Starting at the line that contains "- Project Status - Ongoing" and stopping after the last line, set down the listing exactly as it is. Add nothing.

######

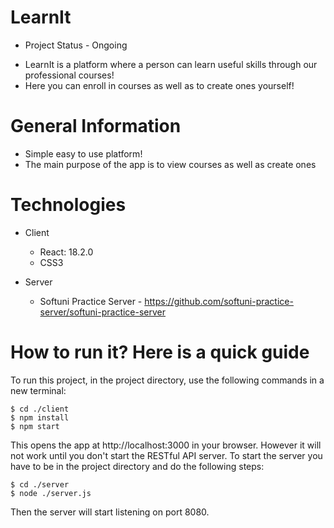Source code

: # LearnIt

- Project Status - Ongoing 

* LearnIt is a platform where a person can learn useful skills through our professional courses!
* Here you can enroll in courses as well as to create ones yourself!

# General Information

* Simple easy to use platform!
* The main purpose of the app is to view courses as well as create ones

# Technologies

* Client 
    * React: 18.2.0
    * CSS3

* Server
    * Softuni Practice Server - https://github.com/softuni-practice-server/softuni-practice-server

# How to run it? Here is a quick guide

To run this project, in the project directory, use the following commands in a new terminal:

```
$ cd ./client
$ npm install
$ npm start
```

This opens the app at http://localhost:3000 in your browser. However it will not work until you don't start the RESTful API server. To start the server you have to be in the project directory and do the following steps:

```
$ cd ./server
$ node ./server.js
```

Then the server will start listening on port 8080.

######

Solution:
- Project Status - Ongoing 

* LearnIt is a platform where a person can learn useful skills through our professional courses!
* Here you can enroll in courses as well as to create ones yourself!

# General Information

* Simple easy to use platform!
* The main purpose of the app is to view courses as well as create ones

# Technologies

* Client 
    * React: 18.2.0
    * CSS3

* Server
    * Softuni Practice Server - https://github.com/softuni-practice-server/softuni-practice-server

# How to run it? Here is a quick guide

To run this project, in the project directory, use the following commands in a new terminal:

```
$ cd ./client
$ npm install
$ npm start
```

This opens the app at http://localhost:3000 in your browser. However it will not work until you don't start the RESTful API server. To start the server you have to be in the project directory and do the following steps:

```
$ cd ./server
$ node ./server.js
```

Then the server will start listening on port 8080.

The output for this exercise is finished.